Ann Silver, CEO of the Reno-Sparks Chamber of Commerce, was appointed by Lombardo during his transition period to chair a committee on workforce development. She says Nevada is giving away the house by bestowing billions of dollars in tax incentives without securing help for workers struggling to pay rent and child care. The state’s incentives, she says, should reflect its needs.

“My sense would be, If we’re going to give millions of dollars in tax abatements and incentives, the carrot should be ‘What will you do to alleviate the desert of affordable rentals or houses or childcare?’” says Silver, adding the report also recommends providing training for jobs that exist, rather than those the state aspires to have. 

The Transition Workforce Development Working Committee was made up of experts from throughout the state. 

“I didn’t know most of them, but we were all of a like mind, which was a consensus for consolidation of workforce and within the circle, if workforce is at the center, one of the hubs of the wheel is housing, one is childcare, another is transit,” Silver said.  

The governor’s office declined to provide the Current with a copy of the committee’s recommendations, which were submitted in early January.

“That report will remain internal at this point, but Governor Lombardo looks forward to introducing workforce reforms in the coming weeks,” spokeswoman Elizabeth Ray said via email.

Workforce programs ‘not aligned, much less coordinated

“There may be no more dysfunctional part of state government than in the services provided to our workforce,” Lombardo said in his State of the State speech last month. “Delays, fraud, and system failures have become commonplace.”

The federal government provides close to $200 million a year to the state for training to increase workers’ employability and pay. Lombardo noted a hodgepodge of state agencies, the university system and local governments oversee the funding.  

“They are not aligned, much less coordinated,” he said. “We don’t make it easy to access programs to help would-be workers with transportation or childcare because that’s in a different department.”

Child care subsidies are available to people in training or education programs via the Children’s Cabinet in northern Nevada, and from the Urban League of Las Vegas in the south, according to the Department of Employment, Training, and Rehabilitation. Funding is provided via the Child Care Development Fund, 

“Clients can be eligible for subsidy benefits while attending vocational school, GED preparation, or an employment preparation program,” says Chelsea Sliter of the Children’s Cabinet. 

Eligible clients must participate for at least 20 hours a week in:

  • A post-secondary institution that offers vocational educational programs; or
  • A program which provides for the completion of the equivalent to a secondary school diploma (such as a GED); or
  • A program that offers defined and verifiable employment preparation training.

The Children’s Cabinet and the Urban League of Las Vegas were unable to say how many trainees they assist with subsidies each year. The state was also unable to provide data. 

Silver says the lack of disclosure is emblematic of the state’s workforce training effort in general, which she says is bereft of accountability.

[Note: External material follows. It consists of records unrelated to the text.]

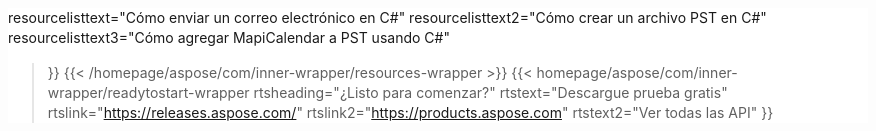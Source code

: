  resourcelisttext="Cómo enviar un correo electrónico en C#"
resourcelisttext2="Cómo crear un archivo PST en C#"
resourcelisttext3="Cómo agregar MapiCalendar a PST usando C#"
>}}
{{< /homepage/aspose/com/inner-wrapper/resources-wrapper >}}
{{< homepage/aspose/com/inner-wrapper/readytostart-wrapper
rtsheading="¿Listo para comenzar?"
rtstext="Descargue prueba gratis"
rtslink="https://releases.aspose.com/"
rtslink2="https://products.aspose.com"
rtstext2="Ver todas las API"
>}}
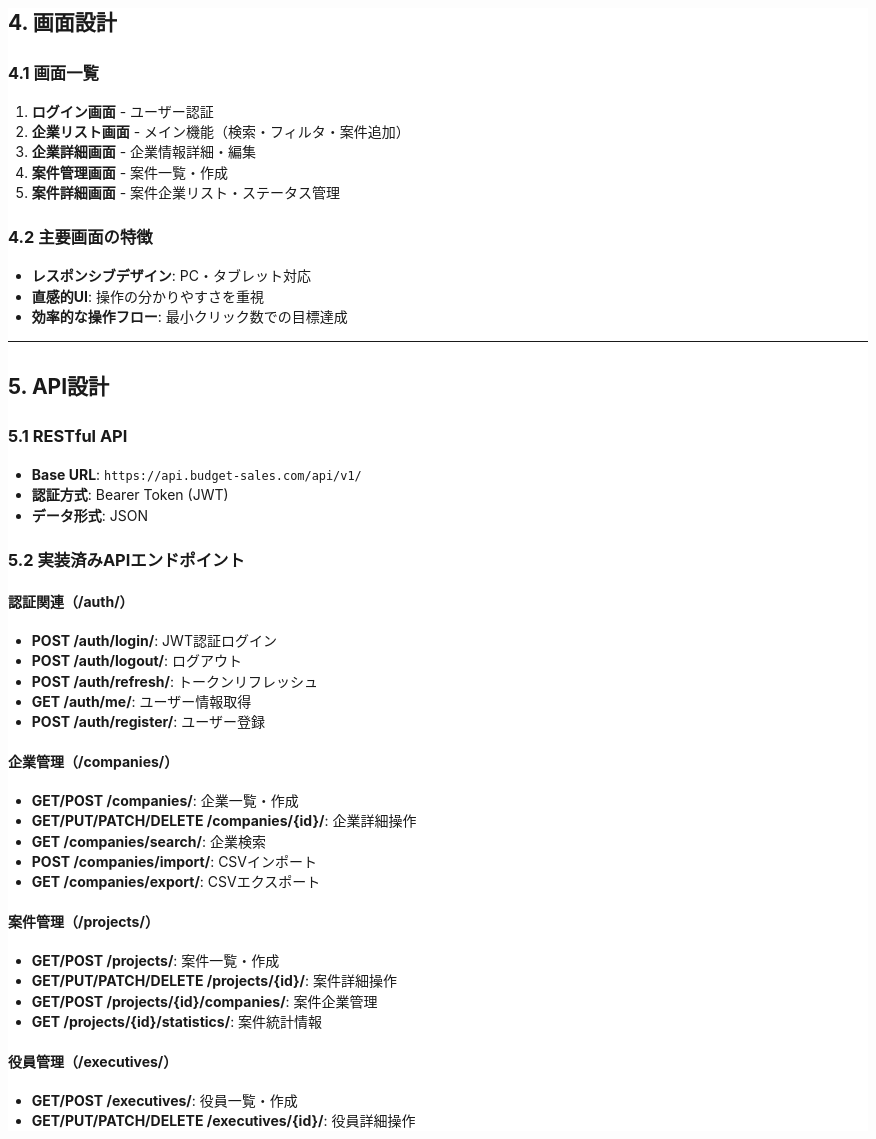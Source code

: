 
## 4. 画面設計

### 4.1 画面一覧
1. **ログイン画面** - ユーザー認証
2. **企業リスト画面** - メイン機能（検索・フィルタ・案件追加）
3. **企業詳細画面** - 企業情報詳細・編集
4. **案件管理画面** - 案件一覧・作成
5. **案件詳細画面** - 案件企業リスト・ステータス管理

### 4.2 主要画面の特徴
- **レスポンシブデザイン**: PC・タブレット対応
- **直感的UI**: 操作の分かりやすさを重視
- **効率的な操作フロー**: 最小クリック数での目標達成

---

## 5. API設計

### 5.1 RESTful API
- **Base URL**: `https://api.budget-sales.com/api/v1/`
- **認証方式**: Bearer Token (JWT)
- **データ形式**: JSON

### 5.2 実装済みAPIエンドポイント

#### 認証関連（/auth/）
- **POST /auth/login/**: JWT認証ログイン
- **POST /auth/logout/**: ログアウト
- **POST /auth/refresh/**: トークンリフレッシュ
- **GET /auth/me/**: ユーザー情報取得
- **POST /auth/register/**: ユーザー登録

#### 企業管理（/companies/）
- **GET/POST /companies/**: 企業一覧・作成
- **GET/PUT/PATCH/DELETE /companies/{id}/**: 企業詳細操作
- **GET /companies/search/**: 企業検索
- **POST /companies/import/**: CSVインポート
- **GET /companies/export/**: CSVエクスポート

#### 案件管理（/projects/）
- **GET/POST /projects/**: 案件一覧・作成
- **GET/PUT/PATCH/DELETE /projects/{id}/**: 案件詳細操作
- **GET/POST /projects/{id}/companies/**: 案件企業管理
- **GET /projects/{id}/statistics/**: 案件統計情報

#### 役員管理（/executives/）
- **GET/POST /executives/**: 役員一覧・作成
- **GET/PUT/PATCH/DELETE /executives/{id}/**: 役員詳細操作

She says the committee attempted to review accountability measures already in place. “We couldn’t find out what they were.”  

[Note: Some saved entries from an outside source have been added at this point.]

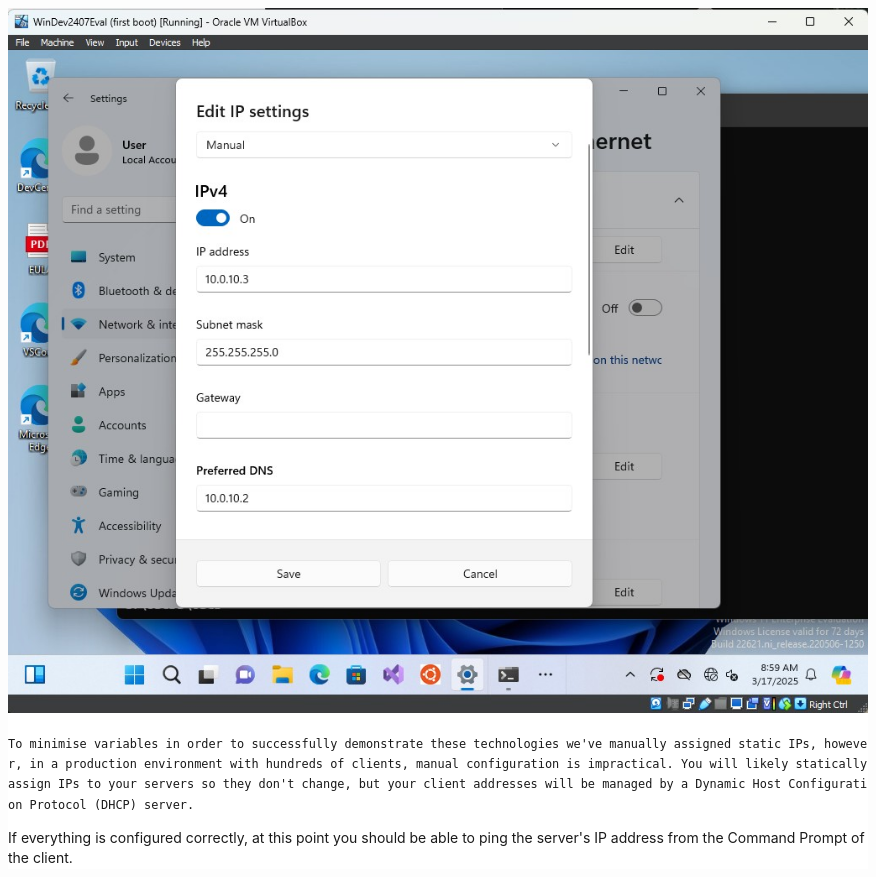 ![DIAGRAM](./img/client-static-ip.jpg)

    To minimise variables in order to successfully demonstrate these technologies we've manually assigned static IPs, however, in a production environment with hundreds of clients, manual configuration is impractical. You will likely statically assign IPs to your servers so they don't change, but your client addresses will be managed by a Dynamic Host Configuration Protocol (DHCP) server.

If everything is configured correctly, at this point you should be able to ping the server's IP address from the Command Prompt of the client.

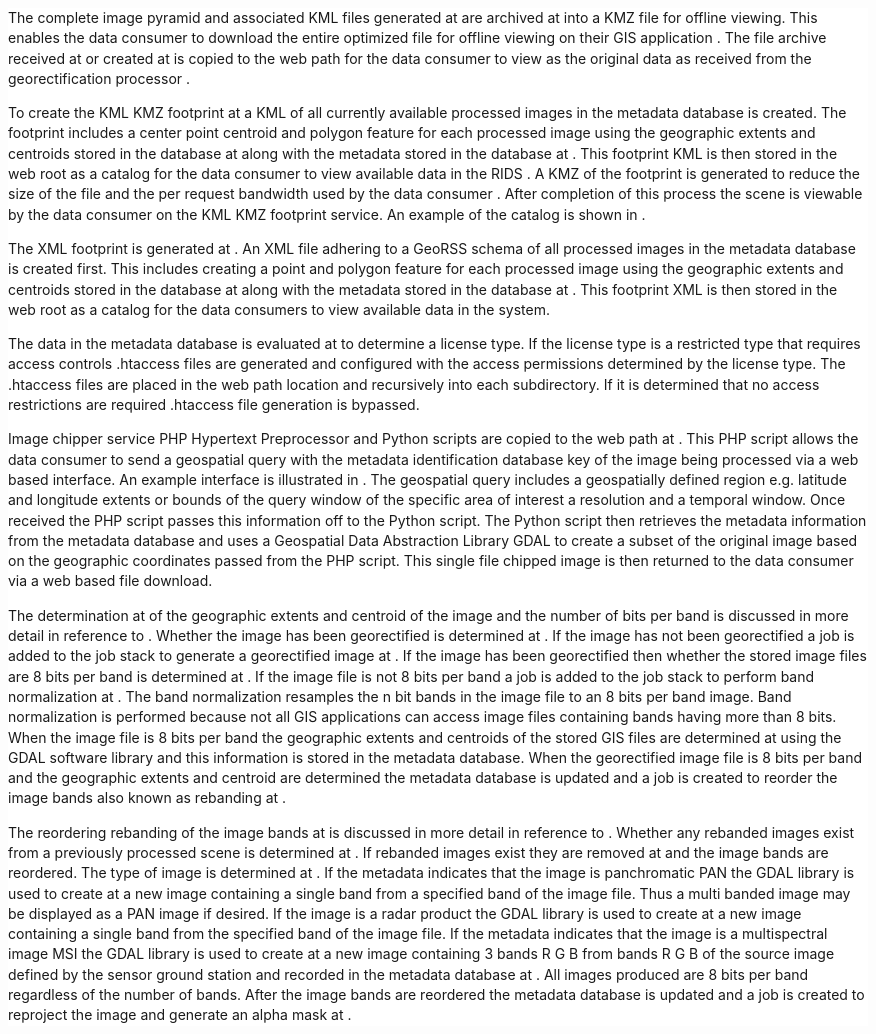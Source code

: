 The complete image pyramid and associated KML files generated at are archived at into a KMZ file for offline viewing. This enables the data consumer to download the entire optimized file for offline viewing on their GIS application . The file archive received at or created at is copied to the web path for the data consumer to view as the original data as received from the georectification processor .

To create the KML KMZ footprint at a KML of all currently available processed images in the metadata database is created. The footprint includes a center point centroid and polygon feature for each processed image using the geographic extents and centroids stored in the database at along with the metadata stored in the database at . This footprint KML is then stored in the web root as a catalog for the data consumer to view available data in the RIDS . A KMZ of the footprint is generated to reduce the size of the file and the per request bandwidth used by the data consumer . After completion of this process the scene is viewable by the data consumer on the KML KMZ footprint service. An example of the catalog is shown in .

The XML footprint is generated at . An XML file adhering to a GeoRSS schema of all processed images in the metadata database is created first. This includes creating a point and polygon feature for each processed image using the geographic extents and centroids stored in the database at along with the metadata stored in the database at . This footprint XML is then stored in the web root as a catalog for the data consumers to view available data in the system.

The data in the metadata database is evaluated at to determine a license type. If the license type is a restricted type that requires access controls .htaccess files are generated and configured with the access permissions determined by the license type. The .htaccess files are placed in the web path location and recursively into each subdirectory. If it is determined that no access restrictions are required .htaccess file generation is bypassed.

Image chipper service PHP Hypertext Preprocessor and Python scripts are copied to the web path at . This PHP script allows the data consumer to send a geospatial query with the metadata identification database key of the image being processed via a web based interface. An example interface is illustrated in . The geospatial query includes a geospatially defined region e.g. latitude and longitude extents or bounds of the query window of the specific area of interest a resolution and a temporal window. Once received the PHP script passes this information off to the Python script. The Python script then retrieves the metadata information from the metadata database and uses a Geospatial Data Abstraction Library GDAL to create a subset of the original image based on the geographic coordinates passed from the PHP script. This single file chipped image is then returned to the data consumer via a web based file download.

The determination at of the geographic extents and centroid of the image and the number of bits per band is discussed in more detail in reference to . Whether the image has been georectified is determined at . If the image has not been georectified a job is added to the job stack to generate a georectified image at . If the image has been georectified then whether the stored image files are 8 bits per band is determined at . If the image file is not 8 bits per band a job is added to the job stack to perform band normalization at . The band normalization resamples the n bit bands in the image file to an 8 bits per band image. Band normalization is performed because not all GIS applications can access image files containing bands having more than 8 bits. When the image file is 8 bits per band the geographic extents and centroids of the stored GIS files are determined at using the GDAL software library and this information is stored in the metadata database. When the georectified image file is 8 bits per band and the geographic extents and centroid are determined the metadata database is updated and a job is created to reorder the image bands also known as rebanding at .

The reordering rebanding of the image bands at is discussed in more detail in reference to . Whether any rebanded images exist from a previously processed scene is determined at . If rebanded images exist they are removed at and the image bands are reordered. The type of image is determined at . If the metadata indicates that the image is panchromatic PAN the GDAL library is used to create at a new image containing a single band from a specified band of the image file. Thus a multi banded image may be displayed as a PAN image if desired. If the image is a radar product the GDAL library is used to create at a new image containing a single band from the specified band of the image file. If the metadata indicates that the image is a multispectral image MSI the GDAL library is used to create at a new image containing 3 bands R G B from bands R G B of the source image defined by the sensor ground station and recorded in the metadata database at . All images produced are 8 bits per band regardless of the number of bands. After the image bands are reordered the metadata database is updated and a job is created to reproject the image and generate an alpha mask at .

Last year, the Children’s Cabinet received $50 million as part of a $571 million child care funding blitz paid for by the American Rescue Plan and CARES Acts.  The Governor’s Workforce Development Board issued a report last week questioning the disposition and use of those funds. 

“If we’re going to entice a company with tax abatements or whatever the package is, there should be a discussion about not just the dollars and cents, but where are those dollars and cents going?” says Hugh Anderson, chairman of the GWDB.  “We can keep aspiring to diversify the economy and all the other stuff that we have talked about for many years. But until we get the basics, the foundational aspects – child care, health care, education – remedied, we’re not doing any of that.”

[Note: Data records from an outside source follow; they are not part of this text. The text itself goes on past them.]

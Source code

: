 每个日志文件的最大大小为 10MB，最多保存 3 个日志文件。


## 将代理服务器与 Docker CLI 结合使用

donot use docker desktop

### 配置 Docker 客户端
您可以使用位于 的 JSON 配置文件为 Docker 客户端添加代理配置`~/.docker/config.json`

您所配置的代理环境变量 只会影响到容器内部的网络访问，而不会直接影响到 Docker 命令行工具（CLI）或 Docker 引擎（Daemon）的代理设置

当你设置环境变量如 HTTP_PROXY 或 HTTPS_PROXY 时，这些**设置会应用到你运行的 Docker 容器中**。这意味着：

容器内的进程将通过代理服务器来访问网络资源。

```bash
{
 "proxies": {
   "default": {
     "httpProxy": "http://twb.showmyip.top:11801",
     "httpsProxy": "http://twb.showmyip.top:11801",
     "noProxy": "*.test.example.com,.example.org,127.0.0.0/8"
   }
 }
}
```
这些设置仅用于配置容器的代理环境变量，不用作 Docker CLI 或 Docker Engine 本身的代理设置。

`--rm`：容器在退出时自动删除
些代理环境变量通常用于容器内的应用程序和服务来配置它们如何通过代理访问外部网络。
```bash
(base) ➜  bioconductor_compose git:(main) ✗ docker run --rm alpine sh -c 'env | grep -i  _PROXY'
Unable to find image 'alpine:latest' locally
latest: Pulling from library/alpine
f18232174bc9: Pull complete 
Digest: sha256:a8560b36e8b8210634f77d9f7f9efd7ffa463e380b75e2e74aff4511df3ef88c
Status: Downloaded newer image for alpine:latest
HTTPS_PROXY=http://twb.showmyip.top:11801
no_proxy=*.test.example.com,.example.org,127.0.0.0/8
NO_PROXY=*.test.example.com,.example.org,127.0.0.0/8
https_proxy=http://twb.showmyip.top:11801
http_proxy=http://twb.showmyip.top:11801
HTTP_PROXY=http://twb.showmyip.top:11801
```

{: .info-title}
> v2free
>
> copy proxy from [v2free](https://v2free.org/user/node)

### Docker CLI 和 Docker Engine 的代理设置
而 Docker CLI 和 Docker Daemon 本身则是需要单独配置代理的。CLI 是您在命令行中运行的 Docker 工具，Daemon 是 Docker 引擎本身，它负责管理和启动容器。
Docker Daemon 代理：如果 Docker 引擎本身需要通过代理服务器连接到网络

“Affordable, accessible childcare is one of the major obstacles that keeps many people from the workforce. When it doesn’t pencil out to pay for childcare, you’re going to stay home to take care of your children,” Silver said.  

The average cost of infant care in Nevada is $951 a month, 8.7% less than the average rent, according to the Economic Policy Institute.  Care for a 4-year-old is $754 a month. 

Infant care for one child amounts to 20% of median family income in Nevada. By federal standards, care is affordable if it costs no more than 7% of household income. 

“By this standard, only 6.8% of Nevada families can afford infant care,” says EPI. 

Silver said when the state was “bartering with Elon Musk, why wasn’t it posed to him ‘We’ll give you X if you build on-site childcare for 6,000 employees,’ Or ‘will you build X number of affordable, easily accessible housing units?’ One or the other, or both would be in my request to any corporation moving to Nevada, and there are plenty.”

Free market. Free ride?

As a candidate, Lombardo, a free-market enthusiast, rejected affordable housing proposals such as rent stabilization and inclusionary zoning. Instead, he said he’d “provide incentives and defer payments on land” to generate more affordable housing.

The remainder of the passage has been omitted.